2. Develop and assess controls for blackvine weevil in cranberry beds.
3. Assess organophosphate alternatives for insecticide management on cranberry beds.
1b.Approach (from AD-416):
Field trials will be implemented across numerous growers’ cranberry beds infested with yellow loosestrife (Lysimachia terrestris). Trials will consist of mesotrione, rimsulfuron and quinclorac applied alone and in all herbicide combinations. Research will be conducted to assess adulticides and larvicides for the control of blackvine weevil. Adulticides - each treatment will be applied at the first sign of adult emergence. Larvicides - treatments will be applied to weevil-infested cranberry beds at the end of egg laying in August. Research will be conducted to assess if any of the new alternative insecticide chemistries are as effective for fireworm control as organophosphates when applications are made via chemigation. Documents Grant with Washington State University. Formerly 5358-22000-032-15G (12/10). Formerly 5358-22000-036-04G (8/2011).
This research was conducted in support of NP 304 objective 3B of the parent project. Results on herbicide screening trials in 2012 and 2013 indicate that the herbicide indaziflam provided excellent long-term pre-emergent control of several important weeds in cranberries with no crop phytotoxicity. This chemistry, because of its efficacy, crop safety, and registrant support, has excellent registration potential for cranberries. The herbicides chlorimuron and quinclorac provided year-after treatment control of Lysimachia terrestris, the main cranberry weed pest in PNW cranberries. A full registration was obtained for quinclorac and for chlorimuron.

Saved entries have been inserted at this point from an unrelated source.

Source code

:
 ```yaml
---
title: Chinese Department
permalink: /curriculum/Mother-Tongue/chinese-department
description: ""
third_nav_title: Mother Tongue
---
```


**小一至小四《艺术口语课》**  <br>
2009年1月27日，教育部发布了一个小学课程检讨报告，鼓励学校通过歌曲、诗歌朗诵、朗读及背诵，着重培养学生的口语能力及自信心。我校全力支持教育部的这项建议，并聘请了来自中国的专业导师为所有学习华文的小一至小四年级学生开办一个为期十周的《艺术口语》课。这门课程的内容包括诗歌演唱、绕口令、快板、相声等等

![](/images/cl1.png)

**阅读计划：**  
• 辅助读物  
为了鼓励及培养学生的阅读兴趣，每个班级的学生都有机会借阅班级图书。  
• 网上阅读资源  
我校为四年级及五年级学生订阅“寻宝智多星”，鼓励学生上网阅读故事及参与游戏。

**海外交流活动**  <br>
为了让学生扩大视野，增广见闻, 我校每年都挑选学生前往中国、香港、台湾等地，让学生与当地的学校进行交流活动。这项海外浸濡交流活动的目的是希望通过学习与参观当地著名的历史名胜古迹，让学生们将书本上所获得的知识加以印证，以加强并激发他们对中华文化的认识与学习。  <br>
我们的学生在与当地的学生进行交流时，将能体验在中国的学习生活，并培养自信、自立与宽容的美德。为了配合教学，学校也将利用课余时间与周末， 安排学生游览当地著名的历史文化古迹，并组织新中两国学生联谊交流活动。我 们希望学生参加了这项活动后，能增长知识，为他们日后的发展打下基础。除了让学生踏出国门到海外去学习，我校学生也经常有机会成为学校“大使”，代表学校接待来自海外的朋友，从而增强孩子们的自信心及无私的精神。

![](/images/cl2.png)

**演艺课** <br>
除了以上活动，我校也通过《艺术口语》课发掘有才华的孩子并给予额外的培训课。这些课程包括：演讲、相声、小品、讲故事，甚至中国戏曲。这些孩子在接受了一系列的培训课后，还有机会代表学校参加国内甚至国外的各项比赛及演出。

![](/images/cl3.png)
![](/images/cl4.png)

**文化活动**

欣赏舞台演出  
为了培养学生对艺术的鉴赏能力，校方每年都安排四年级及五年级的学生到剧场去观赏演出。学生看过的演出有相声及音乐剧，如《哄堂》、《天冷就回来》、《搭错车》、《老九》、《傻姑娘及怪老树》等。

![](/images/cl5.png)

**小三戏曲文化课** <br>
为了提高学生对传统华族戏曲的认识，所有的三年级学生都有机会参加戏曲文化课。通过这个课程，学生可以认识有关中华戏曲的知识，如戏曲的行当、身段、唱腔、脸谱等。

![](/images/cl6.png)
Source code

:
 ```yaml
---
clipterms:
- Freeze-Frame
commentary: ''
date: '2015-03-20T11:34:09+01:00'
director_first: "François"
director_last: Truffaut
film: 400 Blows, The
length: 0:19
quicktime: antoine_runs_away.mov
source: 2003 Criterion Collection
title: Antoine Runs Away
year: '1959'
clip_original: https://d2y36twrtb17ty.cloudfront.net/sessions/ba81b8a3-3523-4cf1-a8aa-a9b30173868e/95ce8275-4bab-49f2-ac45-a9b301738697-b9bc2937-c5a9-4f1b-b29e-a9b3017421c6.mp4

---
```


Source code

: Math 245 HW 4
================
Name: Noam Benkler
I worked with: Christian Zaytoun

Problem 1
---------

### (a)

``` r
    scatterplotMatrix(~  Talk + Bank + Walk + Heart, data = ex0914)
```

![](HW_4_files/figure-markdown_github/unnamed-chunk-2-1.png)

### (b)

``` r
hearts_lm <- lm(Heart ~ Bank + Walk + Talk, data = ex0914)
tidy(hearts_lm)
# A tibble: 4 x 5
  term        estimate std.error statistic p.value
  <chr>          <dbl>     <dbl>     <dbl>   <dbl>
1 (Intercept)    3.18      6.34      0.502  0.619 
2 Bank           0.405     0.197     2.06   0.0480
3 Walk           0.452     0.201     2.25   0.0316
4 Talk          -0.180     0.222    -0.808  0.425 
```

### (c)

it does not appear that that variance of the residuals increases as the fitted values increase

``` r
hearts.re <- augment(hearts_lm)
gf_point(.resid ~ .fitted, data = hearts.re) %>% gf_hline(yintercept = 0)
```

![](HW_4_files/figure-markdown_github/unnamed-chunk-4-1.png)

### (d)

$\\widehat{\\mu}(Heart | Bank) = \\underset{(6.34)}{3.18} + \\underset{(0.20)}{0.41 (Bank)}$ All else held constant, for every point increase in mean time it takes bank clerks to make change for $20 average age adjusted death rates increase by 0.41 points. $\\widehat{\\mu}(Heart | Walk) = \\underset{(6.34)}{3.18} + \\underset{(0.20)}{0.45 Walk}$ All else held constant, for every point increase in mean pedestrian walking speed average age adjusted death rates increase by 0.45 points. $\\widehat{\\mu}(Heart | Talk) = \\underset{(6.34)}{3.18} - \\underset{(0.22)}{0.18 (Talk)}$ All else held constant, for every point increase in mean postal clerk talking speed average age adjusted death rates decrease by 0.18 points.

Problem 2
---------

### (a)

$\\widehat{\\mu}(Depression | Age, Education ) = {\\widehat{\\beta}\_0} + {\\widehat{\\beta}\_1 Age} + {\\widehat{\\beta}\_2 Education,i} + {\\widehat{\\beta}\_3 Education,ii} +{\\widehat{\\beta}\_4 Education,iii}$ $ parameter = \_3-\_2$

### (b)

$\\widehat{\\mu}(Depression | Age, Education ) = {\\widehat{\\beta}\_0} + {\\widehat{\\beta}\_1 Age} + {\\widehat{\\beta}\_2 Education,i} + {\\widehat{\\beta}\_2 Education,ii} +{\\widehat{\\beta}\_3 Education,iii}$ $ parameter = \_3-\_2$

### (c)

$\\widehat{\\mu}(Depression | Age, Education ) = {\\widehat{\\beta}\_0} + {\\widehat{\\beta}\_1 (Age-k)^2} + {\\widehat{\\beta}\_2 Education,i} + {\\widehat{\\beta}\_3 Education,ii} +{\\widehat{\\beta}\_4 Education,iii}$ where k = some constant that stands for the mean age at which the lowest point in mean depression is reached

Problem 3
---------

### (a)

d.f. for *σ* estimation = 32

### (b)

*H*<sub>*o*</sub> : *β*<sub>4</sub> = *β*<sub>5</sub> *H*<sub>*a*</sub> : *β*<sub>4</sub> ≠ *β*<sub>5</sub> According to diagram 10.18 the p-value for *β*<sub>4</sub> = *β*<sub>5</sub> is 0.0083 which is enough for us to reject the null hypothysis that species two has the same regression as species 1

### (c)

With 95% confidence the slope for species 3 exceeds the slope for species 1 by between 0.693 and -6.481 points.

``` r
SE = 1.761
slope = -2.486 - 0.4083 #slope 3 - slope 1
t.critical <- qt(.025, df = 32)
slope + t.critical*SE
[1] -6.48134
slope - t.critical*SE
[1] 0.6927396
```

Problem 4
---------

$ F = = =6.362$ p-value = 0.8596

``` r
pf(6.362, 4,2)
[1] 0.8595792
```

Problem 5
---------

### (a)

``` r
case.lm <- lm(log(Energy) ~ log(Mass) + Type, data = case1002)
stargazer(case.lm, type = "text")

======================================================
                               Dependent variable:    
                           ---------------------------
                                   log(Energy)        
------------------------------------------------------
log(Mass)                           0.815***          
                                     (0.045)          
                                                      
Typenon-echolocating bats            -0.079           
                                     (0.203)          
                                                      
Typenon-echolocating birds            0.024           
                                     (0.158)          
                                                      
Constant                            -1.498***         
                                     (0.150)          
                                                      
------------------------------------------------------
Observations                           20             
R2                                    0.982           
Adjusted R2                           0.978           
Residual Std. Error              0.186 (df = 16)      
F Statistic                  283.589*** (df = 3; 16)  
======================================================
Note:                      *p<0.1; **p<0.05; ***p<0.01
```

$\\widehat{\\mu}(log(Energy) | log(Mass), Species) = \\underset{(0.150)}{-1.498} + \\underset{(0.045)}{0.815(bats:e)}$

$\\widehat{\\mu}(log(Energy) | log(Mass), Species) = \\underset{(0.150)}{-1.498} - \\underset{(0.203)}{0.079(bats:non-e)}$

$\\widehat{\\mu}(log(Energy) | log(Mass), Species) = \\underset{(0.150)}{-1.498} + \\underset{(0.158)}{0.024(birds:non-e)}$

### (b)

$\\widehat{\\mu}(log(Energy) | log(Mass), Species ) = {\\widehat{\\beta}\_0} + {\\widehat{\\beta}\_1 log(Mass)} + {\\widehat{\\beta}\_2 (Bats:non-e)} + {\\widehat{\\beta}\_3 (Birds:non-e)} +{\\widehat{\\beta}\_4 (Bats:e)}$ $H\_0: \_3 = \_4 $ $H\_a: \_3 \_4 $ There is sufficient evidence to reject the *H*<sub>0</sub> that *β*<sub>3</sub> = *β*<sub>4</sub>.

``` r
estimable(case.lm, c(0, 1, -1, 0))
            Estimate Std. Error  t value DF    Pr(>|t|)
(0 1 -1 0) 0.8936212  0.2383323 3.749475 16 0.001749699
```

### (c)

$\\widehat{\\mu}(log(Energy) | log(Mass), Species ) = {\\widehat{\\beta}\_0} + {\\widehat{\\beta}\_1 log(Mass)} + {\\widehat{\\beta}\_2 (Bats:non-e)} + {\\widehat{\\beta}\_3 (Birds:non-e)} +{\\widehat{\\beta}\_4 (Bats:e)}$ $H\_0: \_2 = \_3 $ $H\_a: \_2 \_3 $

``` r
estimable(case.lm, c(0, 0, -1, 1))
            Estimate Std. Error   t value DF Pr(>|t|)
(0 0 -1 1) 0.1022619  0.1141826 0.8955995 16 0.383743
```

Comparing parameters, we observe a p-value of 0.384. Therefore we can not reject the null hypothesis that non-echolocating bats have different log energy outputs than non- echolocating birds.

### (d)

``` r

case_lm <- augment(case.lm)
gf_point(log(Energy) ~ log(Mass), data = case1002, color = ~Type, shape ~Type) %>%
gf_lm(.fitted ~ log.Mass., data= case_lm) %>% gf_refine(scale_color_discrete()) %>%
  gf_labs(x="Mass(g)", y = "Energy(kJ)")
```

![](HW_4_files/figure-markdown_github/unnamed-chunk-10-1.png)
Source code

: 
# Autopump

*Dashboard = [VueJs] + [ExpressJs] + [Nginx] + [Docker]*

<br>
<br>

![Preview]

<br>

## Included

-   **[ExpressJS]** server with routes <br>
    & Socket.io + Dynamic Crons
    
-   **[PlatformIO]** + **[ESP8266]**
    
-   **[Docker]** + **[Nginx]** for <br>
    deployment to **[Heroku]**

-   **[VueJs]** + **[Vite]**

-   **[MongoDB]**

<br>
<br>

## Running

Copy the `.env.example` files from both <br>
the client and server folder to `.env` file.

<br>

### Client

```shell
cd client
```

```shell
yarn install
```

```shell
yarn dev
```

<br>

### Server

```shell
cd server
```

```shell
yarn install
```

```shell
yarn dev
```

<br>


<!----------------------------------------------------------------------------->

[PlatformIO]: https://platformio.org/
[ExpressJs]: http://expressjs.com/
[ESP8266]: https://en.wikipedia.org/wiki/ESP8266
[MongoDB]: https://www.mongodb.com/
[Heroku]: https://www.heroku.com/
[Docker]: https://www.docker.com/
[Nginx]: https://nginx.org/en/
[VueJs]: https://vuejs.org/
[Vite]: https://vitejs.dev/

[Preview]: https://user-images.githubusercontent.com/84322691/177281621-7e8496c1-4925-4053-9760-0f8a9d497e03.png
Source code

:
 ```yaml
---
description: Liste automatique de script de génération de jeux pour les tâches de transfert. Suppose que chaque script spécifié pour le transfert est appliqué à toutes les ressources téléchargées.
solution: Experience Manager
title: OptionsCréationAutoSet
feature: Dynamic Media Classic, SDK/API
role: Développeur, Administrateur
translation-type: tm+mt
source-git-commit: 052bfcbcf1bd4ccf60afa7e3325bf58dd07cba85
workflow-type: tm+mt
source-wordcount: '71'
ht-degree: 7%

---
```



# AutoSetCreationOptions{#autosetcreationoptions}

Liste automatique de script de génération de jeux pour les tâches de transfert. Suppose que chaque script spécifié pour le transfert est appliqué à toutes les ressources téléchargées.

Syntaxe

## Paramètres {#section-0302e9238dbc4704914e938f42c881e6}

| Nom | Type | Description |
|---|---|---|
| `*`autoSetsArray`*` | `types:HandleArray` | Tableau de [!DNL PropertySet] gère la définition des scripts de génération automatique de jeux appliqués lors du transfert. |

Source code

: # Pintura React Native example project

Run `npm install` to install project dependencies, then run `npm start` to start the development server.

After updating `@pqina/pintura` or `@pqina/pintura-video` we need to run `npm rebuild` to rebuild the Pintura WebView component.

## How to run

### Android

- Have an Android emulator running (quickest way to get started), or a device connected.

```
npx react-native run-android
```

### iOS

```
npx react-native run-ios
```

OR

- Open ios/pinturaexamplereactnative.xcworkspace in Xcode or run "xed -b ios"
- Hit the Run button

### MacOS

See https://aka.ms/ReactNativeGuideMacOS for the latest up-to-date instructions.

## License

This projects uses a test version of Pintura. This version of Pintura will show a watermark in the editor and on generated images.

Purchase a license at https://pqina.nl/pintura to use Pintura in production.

Both herbicides received rapid widespread adoption by the industry in Oregon and Washington.
Trials were conducted to assess efficacy of blackvine weevil larvicides and adulticides. Spring-applied Metarhizium anisopliae strain F52 was efficacious as a larvicide. Numerous other chemistries were assessed for adulticidal activity following foliar feeding; none were overly effective. Fenpropathrin, however, had good adult knockdown activity.
Multiple whole-farm trials for chemigation treatment of blackheaded fireworm (BHFW) using rynaxypyr, methoxyfenozide and spinetoram, were conducted. All chemistries had excellent efficacy as larvicides. These trials were conducted as paired studies comparing conventional OP insecticides. Efficacy was comparable, but the reduced-risk farms had greater populations of beneficial insects. In small trial studies, rynaxypyr had up to 21 days of field activity; methoxyfenozide had 14 days. Both chemistries had activity on neonatal larva when applied prior to egg hatch.